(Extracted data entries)
========================

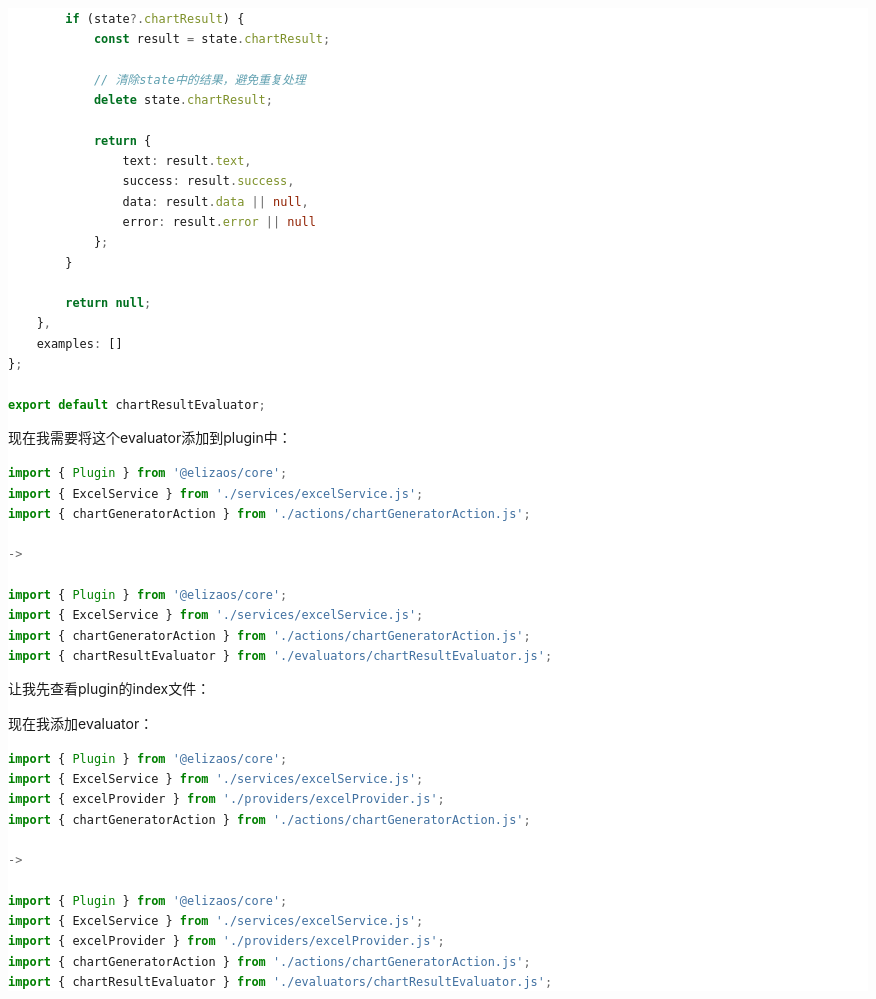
 ```typescript
        if (state?.chartResult) {
            const result = state.chartResult;
            
            // 清除state中的结果，避免重复处理
            delete state.chartResult;
            
            return {
                text: result.text,
                success: result.success,
                data: result.data || null,
                error: result.error || null
            };
        }
        
        return null;
    },
    examples: []
};

export default chartResultEvaluator;
```

现在我需要将这个evaluator添加到plugin中：

```typescript
import { Plugin } from '@elizaos/core';
import { ExcelService } from './services/excelService.js';
import { chartGeneratorAction } from './actions/chartGeneratorAction.js';

->

import { Plugin } from '@elizaos/core';
import { ExcelService } from './services/excelService.js';
import { chartGeneratorAction } from './actions/chartGeneratorAction.js';
import { chartResultEvaluator } from './evaluators/chartResultEvaluator.js';
```

让我先查看plugin的index文件：

现在我添加evaluator：

```typescript
import { Plugin } from '@elizaos/core';
import { ExcelService } from './services/excelService.js';
import { excelProvider } from './providers/excelProvider.js';
import { chartGeneratorAction } from './actions/chartGeneratorAction.js';

->

import { Plugin } from '@elizaos/core';
import { ExcelService } from './services/excelService.js';
import { excelProvider } from './providers/excelProvider.js';
import { chartGeneratorAction } from './actions/chartGeneratorAction.js';
import { chartResultEvaluator } from './evaluators/chartResultEvaluator.js';
```
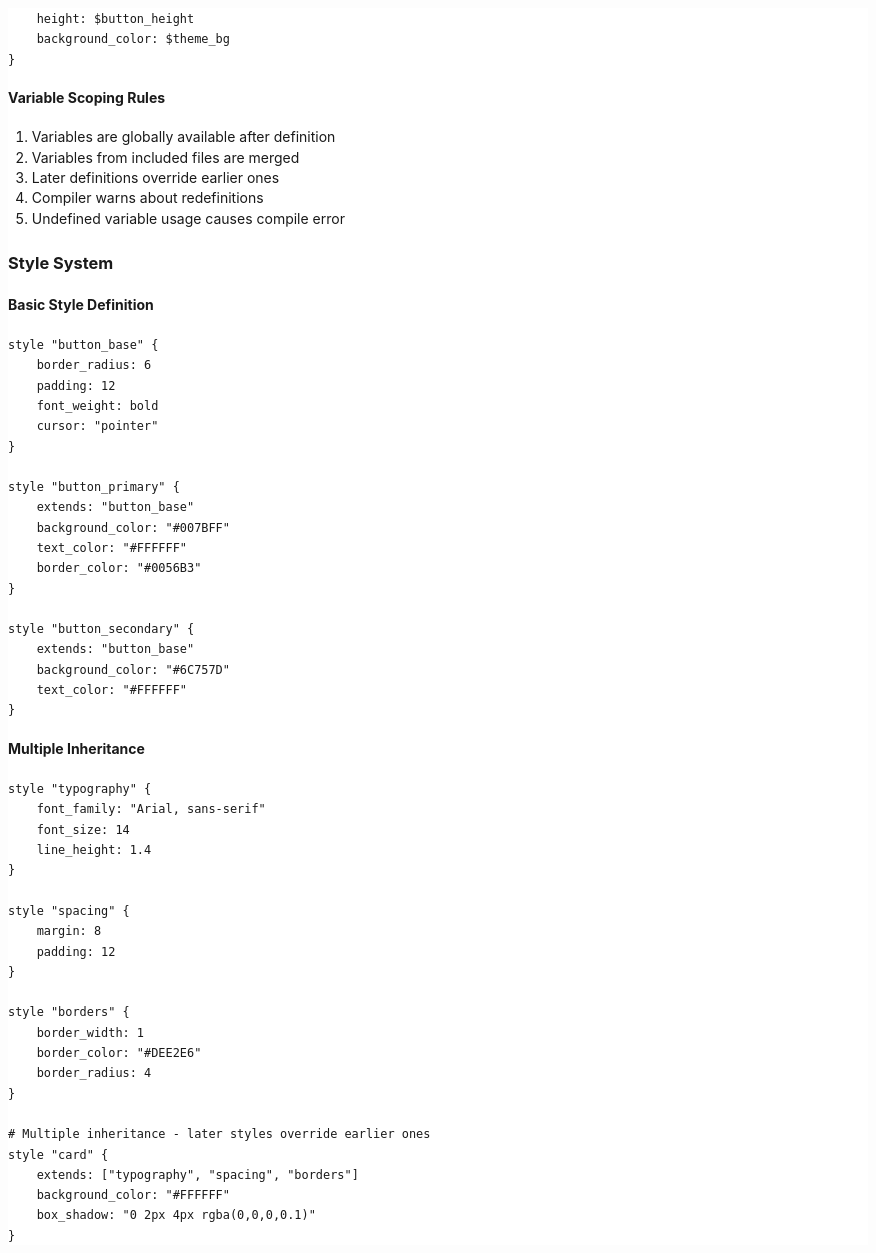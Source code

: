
 ```kry
    height: $button_height
    background_color: $theme_bg
}
```

#### Variable Scoping Rules
1. Variables are globally available after definition
2. Variables from included files are merged
3. Later definitions override earlier ones
4. Compiler warns about redefinitions
5. Undefined variable usage causes compile error

### Style System

#### Basic Style Definition
```kry
style "button_base" {
    border_radius: 6
    padding: 12
    font_weight: bold
    cursor: "pointer"
}

style "button_primary" {
    extends: "button_base"
    background_color: "#007BFF"
    text_color: "#FFFFFF"
    border_color: "#0056B3"
}

style "button_secondary" {
    extends: "button_base"  
    background_color: "#6C757D"
    text_color: "#FFFFFF"
}
```

#### Multiple Inheritance
```kry
style "typography" {
    font_family: "Arial, sans-serif"
    font_size: 14
    line_height: 1.4
}

style "spacing" {
    margin: 8
    padding: 12
}

style "borders" {
    border_width: 1
    border_color: "#DEE2E6"
    border_radius: 4
}

# Multiple inheritance - later styles override earlier ones
style "card" {
    extends: ["typography", "spacing", "borders"]
    background_color: "#FFFFFF"
    box_shadow: "0 2px 4px rgba(0,0,0,0.1)"
}
```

========================

In the data above, find the line containing "让我先查看plugin的index文件："; from there, please write out each line through the end, exactly, with the pictures omitted.

让我先查看plugin的index文件：

现在我添加evaluator：

```typescript
import { Plugin } from '@elizaos/core';
import { ExcelService } from './services/excelService.js';
import { excelProvider } from './providers/excelProvider.js';
import { chartGeneratorAction } from './actions/chartGeneratorAction.js';

->

import { Plugin } from '@elizaos/core';
import { ExcelService } from './services/excelService.js';
import { excelProvider } from './providers/excelProvider.js';
import { chartGeneratorAction } from './actions/chartGeneratorAction.js';
import { chartResultEvaluator } from './evaluators/chartResultEvaluator.js';
```
Source code

:
 ```kry
    height: $button_height
    background_color: $theme_bg
}
```

#### Variable Scoping Rules
1. Variables are globally available after definition
2. Variables from included files are merged
3. Later definitions override earlier ones
4. Compiler warns about redefinitions
5. Undefined variable usage causes compile error

### Style System

#### Basic Style Definition
```kry
style "button_base" {
    border_radius: 6
    padding: 12
    font_weight: bold
    cursor: "pointer"
}

style "button_primary" {
    extends: "button_base"
    background_color: "#007BFF"
    text_color: "#FFFFFF"
    border_color: "#0056B3"
}

style "button_secondary" {
    extends: "button_base"  
    background_color: "#6C757D"
    text_color: "#FFFFFF"
}
```

#### Multiple Inheritance
```kry
style "typography" {
    font_family: "Arial, sans-serif"
    font_size: 14
    line_height: 1.4
}

style "spacing" {
    margin: 8
    padding: 12
}

style "borders" {
    border_width: 1
    border_color: "#DEE2E6"
    border_radius: 4
}

# Multiple inheritance - later styles override earlier ones
style "card" {
    extends: ["typography", "spacing", "borders"]
    background_color: "#FFFFFF"
    box_shadow: "0 2px 4px rgba(0,0,0,0.1)"
}
```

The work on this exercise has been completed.